_WHAT IS NEEDED:_
If a line in the data holds the string "Extraktion", list it.

Source texts of formatted documents:
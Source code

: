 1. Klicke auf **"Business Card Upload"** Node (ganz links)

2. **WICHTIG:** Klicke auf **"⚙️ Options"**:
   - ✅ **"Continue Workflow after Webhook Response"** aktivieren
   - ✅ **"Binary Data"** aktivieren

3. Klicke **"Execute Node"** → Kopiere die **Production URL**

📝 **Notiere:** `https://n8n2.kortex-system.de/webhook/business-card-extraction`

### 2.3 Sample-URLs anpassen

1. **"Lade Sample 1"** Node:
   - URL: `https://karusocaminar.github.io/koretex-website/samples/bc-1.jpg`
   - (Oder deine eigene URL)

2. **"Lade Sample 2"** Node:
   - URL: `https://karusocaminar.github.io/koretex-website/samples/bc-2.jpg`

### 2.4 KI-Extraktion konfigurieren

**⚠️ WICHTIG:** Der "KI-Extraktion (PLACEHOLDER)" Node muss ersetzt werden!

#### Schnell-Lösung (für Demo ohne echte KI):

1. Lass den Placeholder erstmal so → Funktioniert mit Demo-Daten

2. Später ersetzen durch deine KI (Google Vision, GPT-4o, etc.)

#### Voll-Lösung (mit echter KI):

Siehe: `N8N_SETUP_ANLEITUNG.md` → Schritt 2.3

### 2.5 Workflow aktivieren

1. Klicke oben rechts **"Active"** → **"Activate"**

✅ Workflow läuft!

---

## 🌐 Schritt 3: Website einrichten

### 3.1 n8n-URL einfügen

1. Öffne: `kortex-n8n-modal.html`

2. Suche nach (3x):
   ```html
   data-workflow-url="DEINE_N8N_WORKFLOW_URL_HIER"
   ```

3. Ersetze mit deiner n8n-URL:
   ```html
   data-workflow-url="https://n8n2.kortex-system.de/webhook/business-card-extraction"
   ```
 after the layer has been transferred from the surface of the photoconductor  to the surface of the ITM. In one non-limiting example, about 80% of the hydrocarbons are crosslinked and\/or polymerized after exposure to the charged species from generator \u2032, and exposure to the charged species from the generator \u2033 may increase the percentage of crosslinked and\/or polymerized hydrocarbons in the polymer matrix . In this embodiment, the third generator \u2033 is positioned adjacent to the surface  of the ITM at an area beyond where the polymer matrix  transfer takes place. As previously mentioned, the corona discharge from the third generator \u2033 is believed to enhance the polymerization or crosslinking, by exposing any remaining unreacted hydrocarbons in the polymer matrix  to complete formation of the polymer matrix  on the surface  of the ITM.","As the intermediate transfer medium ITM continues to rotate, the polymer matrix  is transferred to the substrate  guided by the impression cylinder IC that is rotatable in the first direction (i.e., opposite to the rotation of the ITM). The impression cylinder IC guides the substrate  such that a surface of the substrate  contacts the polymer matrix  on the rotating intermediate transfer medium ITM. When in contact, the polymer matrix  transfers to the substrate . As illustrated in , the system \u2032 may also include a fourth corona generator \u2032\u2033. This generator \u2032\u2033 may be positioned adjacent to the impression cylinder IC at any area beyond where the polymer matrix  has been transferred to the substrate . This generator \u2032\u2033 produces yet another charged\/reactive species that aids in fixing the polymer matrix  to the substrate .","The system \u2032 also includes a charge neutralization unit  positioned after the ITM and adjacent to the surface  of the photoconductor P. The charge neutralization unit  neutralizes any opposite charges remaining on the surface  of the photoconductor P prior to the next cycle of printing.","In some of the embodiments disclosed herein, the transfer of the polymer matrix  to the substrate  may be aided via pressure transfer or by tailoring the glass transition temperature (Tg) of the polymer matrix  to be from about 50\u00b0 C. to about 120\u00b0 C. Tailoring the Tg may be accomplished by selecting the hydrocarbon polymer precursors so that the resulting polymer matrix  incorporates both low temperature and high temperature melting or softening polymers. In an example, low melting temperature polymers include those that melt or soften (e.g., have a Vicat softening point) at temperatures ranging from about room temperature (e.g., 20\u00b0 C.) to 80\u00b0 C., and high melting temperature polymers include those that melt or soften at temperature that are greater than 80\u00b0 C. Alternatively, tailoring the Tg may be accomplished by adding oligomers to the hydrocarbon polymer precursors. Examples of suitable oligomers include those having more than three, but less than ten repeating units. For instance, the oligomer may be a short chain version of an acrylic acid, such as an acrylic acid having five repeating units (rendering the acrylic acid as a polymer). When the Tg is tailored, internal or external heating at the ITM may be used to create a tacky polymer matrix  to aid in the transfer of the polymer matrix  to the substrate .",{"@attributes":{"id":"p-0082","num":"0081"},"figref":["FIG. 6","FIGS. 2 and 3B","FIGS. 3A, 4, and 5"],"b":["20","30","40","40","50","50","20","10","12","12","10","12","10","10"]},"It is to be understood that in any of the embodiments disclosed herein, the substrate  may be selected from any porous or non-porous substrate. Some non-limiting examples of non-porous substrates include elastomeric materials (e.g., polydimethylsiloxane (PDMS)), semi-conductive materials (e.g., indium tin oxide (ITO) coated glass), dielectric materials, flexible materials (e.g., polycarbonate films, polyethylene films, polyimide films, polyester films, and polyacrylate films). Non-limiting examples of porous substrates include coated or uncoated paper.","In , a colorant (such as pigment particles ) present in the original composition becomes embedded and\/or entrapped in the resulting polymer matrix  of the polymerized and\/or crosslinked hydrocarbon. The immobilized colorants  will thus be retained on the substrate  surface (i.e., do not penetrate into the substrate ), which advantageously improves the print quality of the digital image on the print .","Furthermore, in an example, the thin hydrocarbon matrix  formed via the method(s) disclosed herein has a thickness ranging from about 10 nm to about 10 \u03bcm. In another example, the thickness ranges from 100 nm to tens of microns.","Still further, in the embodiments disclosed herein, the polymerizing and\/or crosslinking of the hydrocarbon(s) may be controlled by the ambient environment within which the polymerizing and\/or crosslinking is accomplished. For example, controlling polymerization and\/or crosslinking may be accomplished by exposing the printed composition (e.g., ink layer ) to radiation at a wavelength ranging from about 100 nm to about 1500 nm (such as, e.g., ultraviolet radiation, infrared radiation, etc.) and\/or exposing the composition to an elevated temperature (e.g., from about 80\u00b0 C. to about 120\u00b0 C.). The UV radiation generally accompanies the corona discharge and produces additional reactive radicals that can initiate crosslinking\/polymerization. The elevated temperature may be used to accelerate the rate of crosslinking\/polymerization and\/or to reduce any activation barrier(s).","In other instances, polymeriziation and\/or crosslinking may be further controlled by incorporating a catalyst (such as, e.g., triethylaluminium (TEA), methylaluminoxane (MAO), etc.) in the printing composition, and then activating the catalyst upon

_OUTPUT OF THE TASK:_
### 2.4 KI-Extraktion konfigurieren
**⚠️ WICHTIG:** Der "KI-Extraktion (PLACEHOLDER)" Node muss ersetzt werden!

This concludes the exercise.